Data under study ->
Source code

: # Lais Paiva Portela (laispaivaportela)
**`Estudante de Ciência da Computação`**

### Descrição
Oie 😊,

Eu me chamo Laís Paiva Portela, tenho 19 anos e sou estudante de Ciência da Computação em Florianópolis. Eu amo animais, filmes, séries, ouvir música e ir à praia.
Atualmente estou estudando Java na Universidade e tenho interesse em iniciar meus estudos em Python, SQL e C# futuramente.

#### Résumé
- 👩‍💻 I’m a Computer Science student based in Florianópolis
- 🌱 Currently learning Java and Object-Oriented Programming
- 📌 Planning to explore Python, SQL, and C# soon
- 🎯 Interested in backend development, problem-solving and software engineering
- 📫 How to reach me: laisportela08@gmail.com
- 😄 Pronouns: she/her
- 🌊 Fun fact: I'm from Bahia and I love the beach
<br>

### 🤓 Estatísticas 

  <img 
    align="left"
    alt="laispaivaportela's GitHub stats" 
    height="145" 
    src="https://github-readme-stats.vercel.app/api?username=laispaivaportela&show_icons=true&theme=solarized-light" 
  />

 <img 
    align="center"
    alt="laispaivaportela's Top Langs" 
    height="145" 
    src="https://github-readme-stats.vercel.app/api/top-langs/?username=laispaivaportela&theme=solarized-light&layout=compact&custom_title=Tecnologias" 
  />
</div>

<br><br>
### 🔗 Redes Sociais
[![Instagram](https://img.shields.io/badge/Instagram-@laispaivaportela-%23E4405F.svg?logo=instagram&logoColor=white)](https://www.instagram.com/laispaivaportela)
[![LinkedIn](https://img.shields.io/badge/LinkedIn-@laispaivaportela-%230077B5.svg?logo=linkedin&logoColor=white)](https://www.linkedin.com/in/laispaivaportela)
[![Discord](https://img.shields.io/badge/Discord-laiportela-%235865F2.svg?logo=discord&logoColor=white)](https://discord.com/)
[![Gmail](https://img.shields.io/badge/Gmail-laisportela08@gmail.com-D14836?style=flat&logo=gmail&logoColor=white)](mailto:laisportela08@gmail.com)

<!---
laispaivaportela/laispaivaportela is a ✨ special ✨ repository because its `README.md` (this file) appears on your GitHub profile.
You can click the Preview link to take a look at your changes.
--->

--

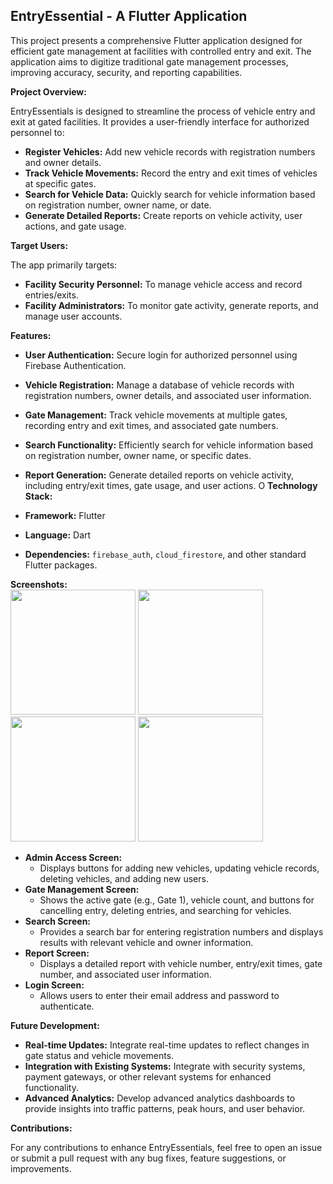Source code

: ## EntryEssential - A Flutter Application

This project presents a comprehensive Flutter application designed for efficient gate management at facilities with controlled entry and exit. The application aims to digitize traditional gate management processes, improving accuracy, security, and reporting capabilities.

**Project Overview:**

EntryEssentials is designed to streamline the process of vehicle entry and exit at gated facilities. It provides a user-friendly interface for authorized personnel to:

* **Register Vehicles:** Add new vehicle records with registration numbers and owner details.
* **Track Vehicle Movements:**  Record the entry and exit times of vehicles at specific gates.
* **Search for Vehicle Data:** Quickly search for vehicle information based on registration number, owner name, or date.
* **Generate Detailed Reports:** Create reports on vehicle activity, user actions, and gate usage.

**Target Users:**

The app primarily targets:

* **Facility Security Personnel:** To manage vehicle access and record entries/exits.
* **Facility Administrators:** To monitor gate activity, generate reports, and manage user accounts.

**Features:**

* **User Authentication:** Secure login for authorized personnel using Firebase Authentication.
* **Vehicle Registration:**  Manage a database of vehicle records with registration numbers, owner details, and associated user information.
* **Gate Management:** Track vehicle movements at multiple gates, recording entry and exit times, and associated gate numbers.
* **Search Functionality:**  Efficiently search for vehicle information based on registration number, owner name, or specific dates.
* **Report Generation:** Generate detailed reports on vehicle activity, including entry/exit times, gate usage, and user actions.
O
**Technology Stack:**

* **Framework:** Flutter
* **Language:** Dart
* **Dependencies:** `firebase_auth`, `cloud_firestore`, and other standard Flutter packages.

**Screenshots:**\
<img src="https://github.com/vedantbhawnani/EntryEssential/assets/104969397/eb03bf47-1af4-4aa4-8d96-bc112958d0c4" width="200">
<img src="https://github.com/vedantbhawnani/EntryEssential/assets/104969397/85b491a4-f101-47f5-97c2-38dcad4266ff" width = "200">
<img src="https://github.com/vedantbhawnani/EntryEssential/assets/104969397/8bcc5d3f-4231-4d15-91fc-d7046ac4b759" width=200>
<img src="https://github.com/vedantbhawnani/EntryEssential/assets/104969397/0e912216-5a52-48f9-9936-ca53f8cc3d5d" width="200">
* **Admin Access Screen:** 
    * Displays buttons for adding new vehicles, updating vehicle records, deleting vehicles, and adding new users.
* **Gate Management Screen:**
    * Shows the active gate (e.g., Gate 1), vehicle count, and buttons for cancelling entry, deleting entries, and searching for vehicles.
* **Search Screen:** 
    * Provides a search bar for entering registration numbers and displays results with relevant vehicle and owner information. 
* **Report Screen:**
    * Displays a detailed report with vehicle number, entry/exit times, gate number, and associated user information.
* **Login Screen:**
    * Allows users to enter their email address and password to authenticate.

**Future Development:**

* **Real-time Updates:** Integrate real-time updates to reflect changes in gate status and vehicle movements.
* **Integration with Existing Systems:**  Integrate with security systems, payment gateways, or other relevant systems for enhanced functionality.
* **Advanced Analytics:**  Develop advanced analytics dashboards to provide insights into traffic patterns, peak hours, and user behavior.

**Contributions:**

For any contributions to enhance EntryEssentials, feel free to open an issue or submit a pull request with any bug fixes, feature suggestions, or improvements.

==

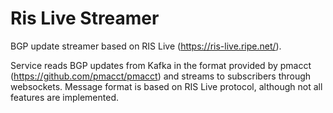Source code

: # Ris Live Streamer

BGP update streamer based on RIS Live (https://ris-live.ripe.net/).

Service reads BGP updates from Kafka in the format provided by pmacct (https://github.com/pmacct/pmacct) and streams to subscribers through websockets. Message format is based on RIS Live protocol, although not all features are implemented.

Task brief ->
Wherever the word "Flutter" appears in a line of the data above, copy that line.

Task result ->
: ## EntryEssential - A Flutter Application
This project presents a comprehensive Flutter application designed for efficient gate management at facilities with controlled entry and exit. The application aims to digitize traditional gate management processes, improving accuracy, security, and reporting capabilities.
* **Framework:** Flutter
* **Dependencies:** `firebase_auth`, `cloud_firestore`, and other standard Flutter packages.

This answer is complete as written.